In June 1942, Adam found himself garrisoned in Mersa Matruh, a backwater straddling the Sahara Desert, after the Germans had forced the capitulation of Tobruk, despite a stout-hearted defence by British imperial forces. Now the full weight of the German attack was to fall upon the British lines guarding Egypt, with the DLI set to meet the brunt of the attack.
Through the first rays of sunlight on 27th June, the Panzers flew across the sands firing their 50mm cannons.
Wakenshaw, part of a larger battery, was operating a 2-pounder anti-tank gun, and slowly, all too slowly, began to pick off the square metallic boxes that dotted the landscape in the distance. But as they came closer, the intensity of fire grew as German infantry appeared en masse.
Soon, half of Wakenshaw’s platoon lay dead, as German half-tracks brimming with storm-troopers approached. An explosion rocked beside his gun, knocking Wakenshaw to the ground, dazing him. Looking down, he saw that his arm had been obliterated below the elbow. Regardless, he sprang to his feet and took up his position to continue to sight and fire the 2-pounder.

Literally singlehanded, he continued to fire unceasingly, his accurate shots blowing Panzers into balls of flame below the blue skies. Still, the Germans continued to pummel his position. With herculean strength and courage, he continued in his duty to the very last, when an exploding shell burst above him, killing him instantly.

It is not known how many casualties he inflicted. However, Wakenshaw’s fusillade had stalled the German attack, who then recoiled in the face of upcoming reinforcements. As they retreated, they left broken vehicles and bodies littered over the desert floor, and would not again threaten the approaches to Egypt, and the vital canal beyond.
The hero was buried in El Alamein Cemetery, where the bodies of British, Australian, Indian, Canadian, New Zealander and all the other Commonwealth nations’ soldiers that had fought and died that day remain.
Wakenshaw’s VC is visible in the DLI museum as the proud ornament of his Regiment.
Dennis Donnini
Donnini was born in the vicinity of Easington Colliery in 1925. His father was Italian and the proprietor of the local ice cream parlour. He attended Corby’s Grammar School in Sunderland, later to become St. Aidan’s.

Dennis was destined to take up the family business until, in 1944, aged 19, he joined the Royal Scots Fusiliers. His elder brothers had already joined up, with one, Lewis, having tragically died that year, while another, Alfred, was languishing in a German POW camp after being captured at Dunkirk.
Dennis, being of Italian heritage, regularly received derogatory remarks, or even worse abuse, due to being suspected of holding allegiances to the old country, even despite his brother’s sacrifice in service of Britain. Therefore, Donnini wished to prove himself in battle and remove the slander. But how dearly he would pay.

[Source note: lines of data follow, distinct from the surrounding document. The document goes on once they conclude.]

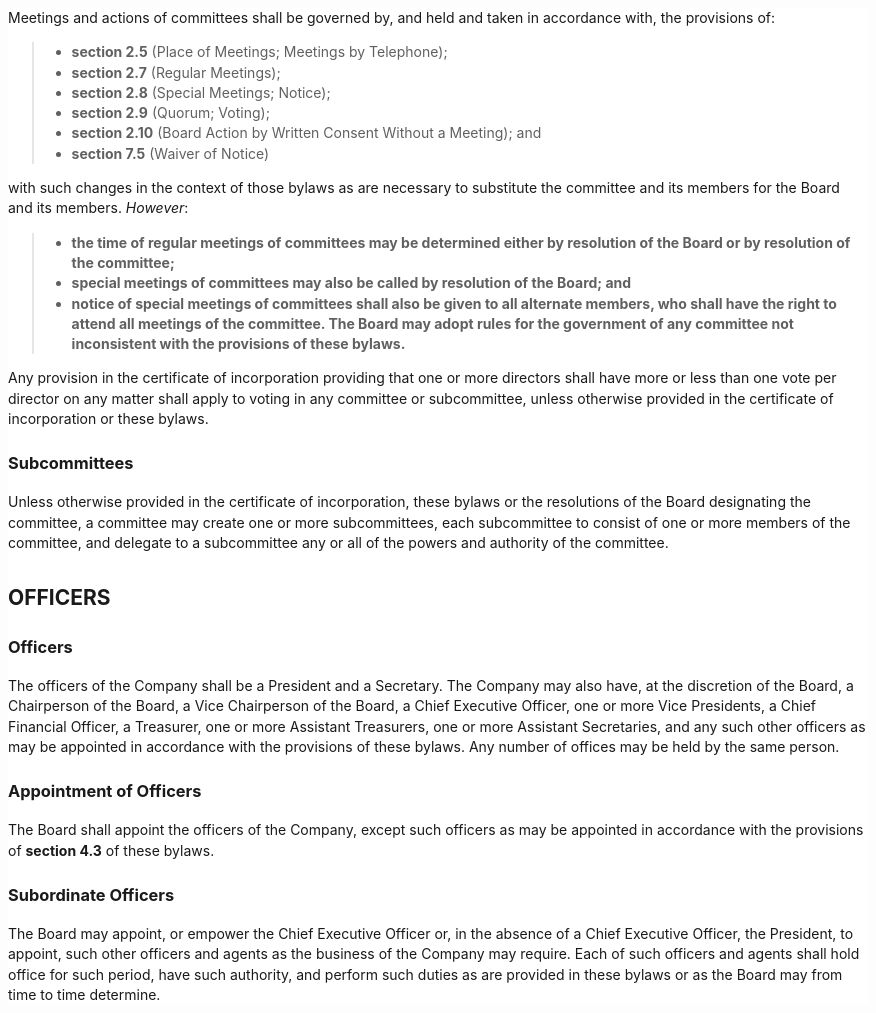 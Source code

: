 Meetings and actions of committees shall be governed by, and held and taken in accordance with, the provisions of:

> - **section 2.5** (Place of Meetings; Meetings by Telephone);
> - **section 2.7** (Regular Meetings);
> - **section 2.8** (Special Meetings; Notice);
> - **section 2.9** (Quorum; Voting);
> - **section 2.10** (Board Action by Written Consent Without a Meeting); and
> - **section 7.5** (Waiver of Notice)

with such changes in the context of those bylaws as are necessary to substitute the committee and its members for the Board and its members. *However*:

> - **the time of regular meetings of committees may be determined either by resolution of the Board or by resolution of the committee;**
> - **special meetings of committees may also be called by resolution of the Board; and**
> - **notice of special meetings of committees shall also be given to all alternate members, who shall have the right to attend all meetings of the committee. The Board may adopt rules for the government of any committee not inconsistent with the provisions of these bylaws.**

Any provision in the certificate of incorporation providing that one or more directors shall have more or less than one vote per director on any matter shall apply to voting in any committee or subcommittee, unless otherwise provided in the certificate of incorporation or these bylaws.

### Subcommittees

Unless otherwise provided in the certificate of incorporation, these bylaws or the resolutions of the Board designating the committee, a committee may create one or more subcommittees, each subcommittee to consist of one or more members of the committee, and delegate to a subcommittee any or all of the powers and authority of the committee.

## OFFICERS

### Officers

The officers of the Company shall be a President and a Secretary. The Company may also have, at the discretion of the Board, a Chairperson of the Board, a Vice Chairperson of the Board, a Chief Executive Officer, one or more Vice Presidents, a Chief Financial Officer, a Treasurer, one or more Assistant Treasurers, one or more Assistant Secretaries, and any such other officers as may be appointed in accordance with the provisions of these bylaws. Any number of offices may be held by the same person.

### Appointment of Officers

The Board shall appoint the officers of the Company, except such officers as may be appointed in accordance with the provisions of **section 4.3** of these bylaws.

### Subordinate Officers

The Board may appoint, or empower the Chief Executive Officer or, in the absence of a Chief Executive Officer, the President, to appoint, such other officers and agents as the business of the Company may require. Each of such officers and agents shall hold office for such period, have such authority, and perform such duties as are provided in these bylaws or as the Board may from time to time determine.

The opportunity soon arose. After the Normandy landings in June 1944, the Allied armies had pushed right on to the Netherlands and were now poised for an invasion of Germany. Ordered to attack the village of Stein, close to the border, Donnini’s platoon advanced from their entrenched positions into open ground.

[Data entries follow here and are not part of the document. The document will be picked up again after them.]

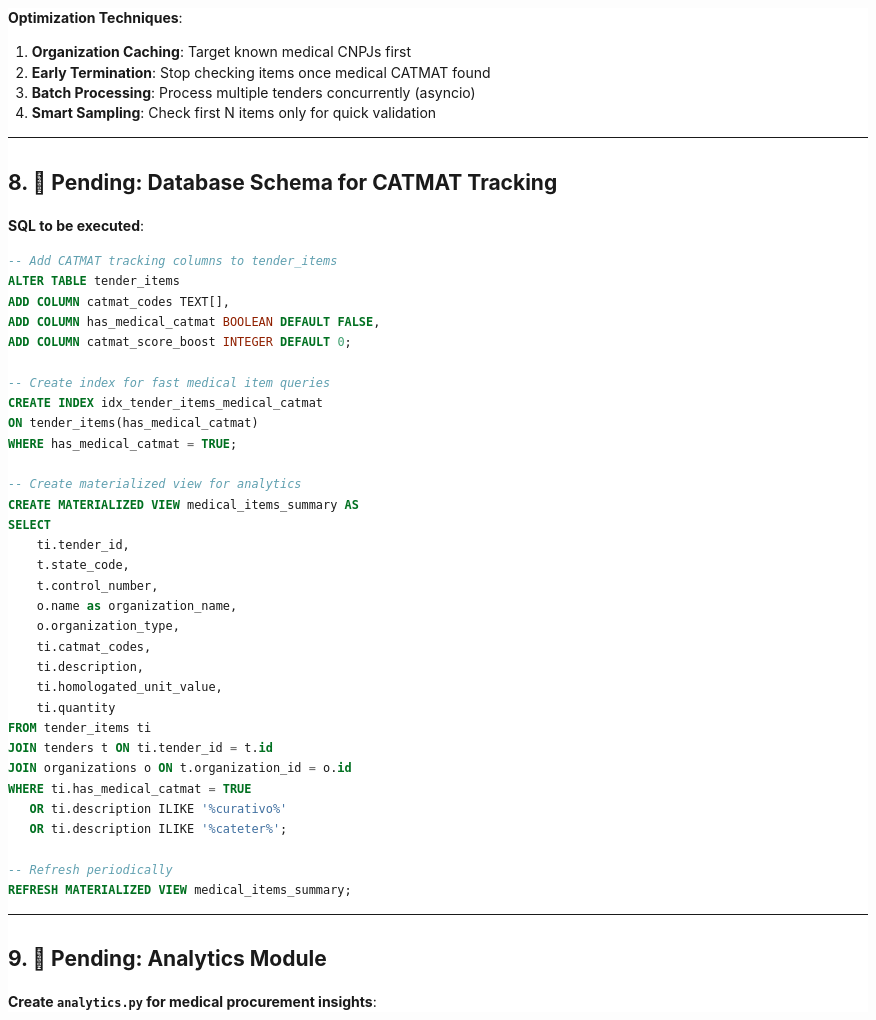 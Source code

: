 **Optimization Techniques**:
1. **Organization Caching**: Target known medical CNPJs first
2. **Early Termination**: Stop checking items once medical CATMAT found
3. **Batch Processing**: Process multiple tenders concurrently (asyncio)
4. **Smart Sampling**: Check first N items only for quick validation

---

## 8. 🔄 Pending: Database Schema for CATMAT Tracking

**SQL to be executed**:

```sql
-- Add CATMAT tracking columns to tender_items
ALTER TABLE tender_items
ADD COLUMN catmat_codes TEXT[],
ADD COLUMN has_medical_catmat BOOLEAN DEFAULT FALSE,
ADD COLUMN catmat_score_boost INTEGER DEFAULT 0;

-- Create index for fast medical item queries
CREATE INDEX idx_tender_items_medical_catmat
ON tender_items(has_medical_catmat)
WHERE has_medical_catmat = TRUE;

-- Create materialized view for analytics
CREATE MATERIALIZED VIEW medical_items_summary AS
SELECT
    ti.tender_id,
    t.state_code,
    t.control_number,
    o.name as organization_name,
    o.organization_type,
    ti.catmat_codes,
    ti.description,
    ti.homologated_unit_value,
    ti.quantity
FROM tender_items ti
JOIN tenders t ON ti.tender_id = t.id
JOIN organizations o ON t.organization_id = o.id
WHERE ti.has_medical_catmat = TRUE
   OR ti.description ILIKE '%curativo%'
   OR ti.description ILIKE '%cateter%';

-- Refresh periodically
REFRESH MATERIALIZED VIEW medical_items_summary;
```

---

## 9. 🔄 Pending: Analytics Module

**Create `analytics.py` for medical procurement insights**:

As they emerged, the rattle of a Spandau machine gun sent a hail of bullets into their ranks. Donnini was hit in the head. With blood gushing from the wound blurring his vision, he charged towards the enemy. Spying their position, he hurled a grenade into their midst, knocking out the machine gun.

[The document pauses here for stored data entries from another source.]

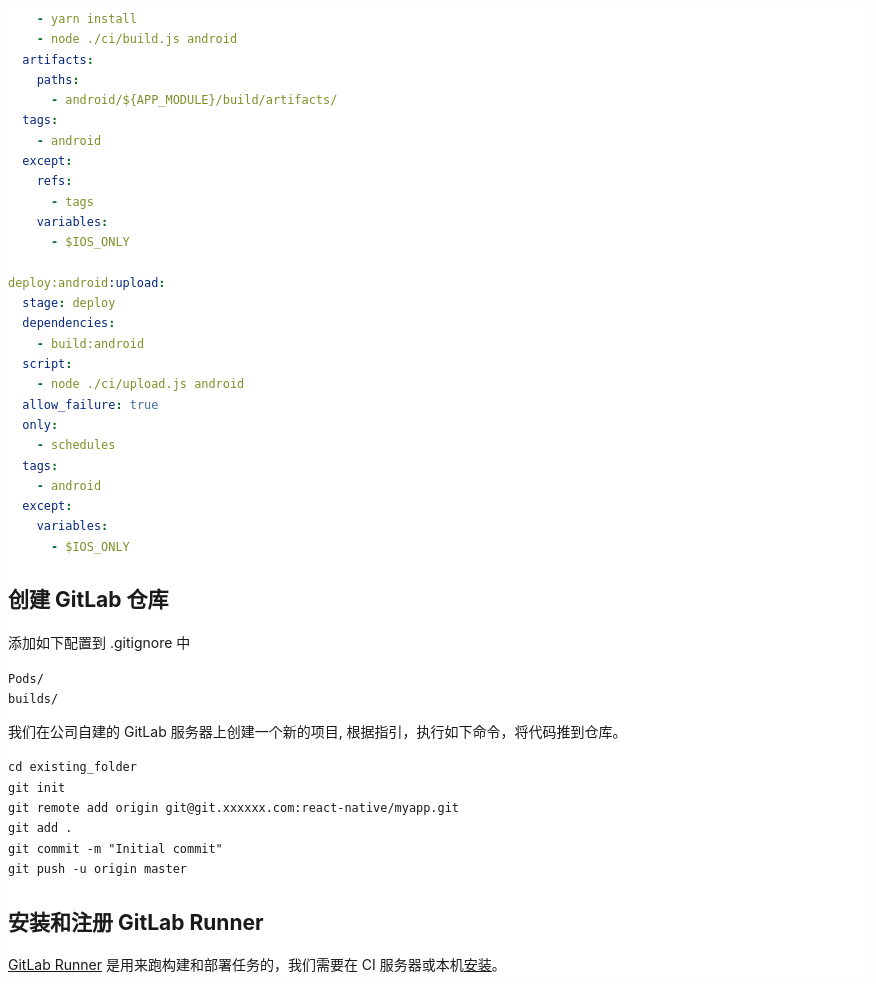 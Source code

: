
 ```yml
    - yarn install
    - node ./ci/build.js android
  artifacts:
    paths:
      - android/${APP_MODULE}/build/artifacts/
  tags:
    - android
  except:
    refs:
      - tags
    variables:
      - $IOS_ONLY

deploy:android:upload:
  stage: deploy
  dependencies:
    - build:android
  script:
    - node ./ci/upload.js android
  allow_failure: true
  only:
    - schedules
  tags:
    - android
  except:
    variables:
      - $IOS_ONLY
```

## 创建 GitLab 仓库

添加如下配置到 .gitignore 中

```
Pods/
builds/
```

我们在公司自建的 GitLab 服务器上创建一个新的项目, 根据指引，执行如下命令，将代码推到仓库。

```
cd existing_folder
git init
git remote add origin git@git.xxxxxx.com:react-native/myapp.git
git add .
git commit -m "Initial commit"
git push -u origin master
```

## 安装和注册 GitLab Runner

[GitLab Runner](https://docs.gitlab.com/runner/) 是用来跑构建和部署任务的，我们需要在 CI 服务器或本机[安装](https://docs.gitlab.com/runner/install/osx.html)。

The Germans fearing that they had been attacked by a larger force, retreated in disorder.
Donnini then led his platoon into a barn on the outskirts, providing covering fire as they sought shelter. One man was wounded and slumped to the ground. Dennis, once more disdaining the enemy bullets, leapt forward to drag the injured man to safety.
But he had tempted fate, and was wounded again. One more stray bullet ignited a grenade that hung on his belt, and he was killed, not so long after his 19th birthday.
The Germans were eventually overcome and the village was taken. Donnini’s bravery was recognised, and he was posthumously granted the VC some months later.